Q: What's unique about your store?
A:
We have four corporations under our umbrella: Dependable Medical Equipment Inc., DME; Dependable Home Health Inc., Medicare-certified home health and home IV therapy; Dependable Nurses Inc., private duty and staffing; and Dependable Nurses of Phoenix Inc., private duty and staff in Phoenix. All of these services are offered under one roof. We are locally owned and privately held. We are the only full service home care company in Southern Arizona. In addition, we have one of the largest staffing agencies in Southern Arizona, providing staff to local hospitals, skilled nursing facilities, prisons and other facilities. In addition, we have a location in Nogales, Ariz., near the border of Mexico and approximately 75 miles from Tucson.

Q: What components of your business are working well for you?
A:
Being financially viable has allowed us to continue to offer great service along with the equipment we rent and sell. Also, offering so many services under one roof has helped us work successfully with our referral sources. Our clients have one person they call for everything. And then we just route it within the building. Our referral sources have really appreciated it. A lot of our customers are elderly, and one of the things they always struggle with is their medical bills. As one company, we can help tie all of those different bills together for them. If a client has a stroke, he or she may need a wheelchair, a hospital bed and a bedside commode, but they also need home care — a physical therapist, a nurse, etc. to help them rehab at home. We do it all. So, they just call here and we take care of the patient. It's a pretty good model. Several years ago, we also brought on a highly qualified CFO that has helped us drop our AR/DSO to between 47 and 65 days depending on the line of business.

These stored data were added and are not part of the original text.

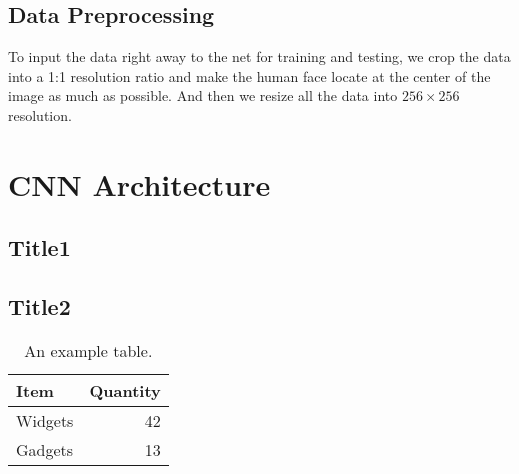 \documentclass[stu, floatsintext, 10pt, donotrepeattitle, natbib]{apa7}
\begin{document}

\subsection{Data Preprocessing}


To input the data right away to the net for training and testing, we crop the data into a 1:1 resolution ratio and make the human face locate at the center of the image as much as possible.
And then we resize all the data into $256 \times 256$ resolution.

\newpage
\section{CNN Architecture}

\subsection{Title1}


\subsection{Title2}

\begin{table}
	\centering
	\begin{tabular}{l|r}
		Item    & Quantity \\\hline
		Widgets & 42       \\
		Gadgets & 13
	\end{tabular}
	\caption{\label{tab:widgets}An example table.}
\end{table}
\end{document}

Q: What have learned from your experience in the HME industry?
A:
I started in DME sales in 1984 and went into management in 1985. The one big thing I have learned is that about the time you think you have figured the Centers for Medicare & Medicaid Services (CMS) out, it will change on you.

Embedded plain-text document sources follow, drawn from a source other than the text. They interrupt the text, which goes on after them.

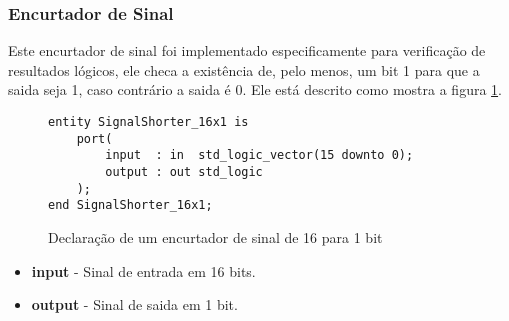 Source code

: \documentclass{article}
\newcommand\tab[1][0.50cm]{\hspace*{#1}}
\begin{document}
			\subsubsection{Encurtador de Sinal}
			\tab Este encurtador de sinal foi implementado especificamente para verifica\c{c}\~{a}o de resultados l\'{o}gicos, ele checa a exist\^{e}ncia de, pelo menos, um bit 1 para que a saida seja 1, caso contr\'{a}rio a saida \'{e} 0. Ele est\'{a} descrito como mostra a figura \ref{fig:SignalShorter_16x1}.
			\begin{figure}[H]
				\centering
				\caption[Encurtador de sinal de 16 para 1 bit]{Declara\c{c}\~{a}o de um encurtador de sinal de 16 para 1 bit}
				\label{fig:SignalShorter_16x1}
				\begin{lstlisting}[style=vhdl]
entity SignalShorter_16x1 is
	port(
		input  : in  std_logic_vector(15 downto 0);
		output : out std_logic
	);
end SignalShorter_16x1;
				\end{lstlisting}
			\end{figure}
				\begin{itemize}
					\item \textbf{input} - Sinal de entrada em 16 bits.
					\item \textbf{output} - Sinal de saida em 1 bit.
				\end{itemize}
\end{document}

Q: Do you think the HME industry is changing?
A:
More so now than anytime I have been in the business. So many things affect how we do business: competitive bidding; capped rentals, including oxygen; quality measures and the transfer of titles to the patient on our rental assets. Though competitive bidding may not directly affect us initially, it will take the choice away from the Medicare recipient. Service levels are going to go down the shoot. One of the things that's made the DME industry function as well as it has is service. If you're going to have Medicare allowables that are the same for me and Joe Blow and whomever down the street, then as far as what it costs consumers, it's the same but they can pick somebody who does a better job of servicing their needs. Consumers are going to lose that right. And we're all for quality, we're all for monitoring the industry, but the quality measures CMS has come up with, it's like a hundred and some odd quality points and it's pages and pages of administrative overhead that does not necessarily improve or measure quality. It just seems like CMS is out of touch.

Q: How do you think the industry could be improved?
A:
Hospitals and physicians are the two biggest expenditures for CMS currently. Home care constantly gets hit with more regulations and less reimbursement when cuts in spending are necessary. We only account for a small percentage of CMS expenditures but seem to get hit with more cuts than other bigger percentage providers. Home care still is one of the proactive solutions to health care reform, and we have not done a good job of quantifying or qualifying that fact. We can do many things at home that would save all insurance plans money, including CMS. Disease management and chronic care in the home are two shining examples. Chronic care in America costs overall somewhere between 65 and 70 percent of all health care dollars on managing major diseases. And if those diseases were better managed, that's where you can cut health care costs. That's where big bangs can happen, not cutting the 15 months down to 13 months on a wheelchair rental. I mean, if you look at the DME industry, nationally it's about a 5-7 percent profit. So, if you go cutting DME prices 10 percent, what did you just do nationally? Put a lot of people out of business probably.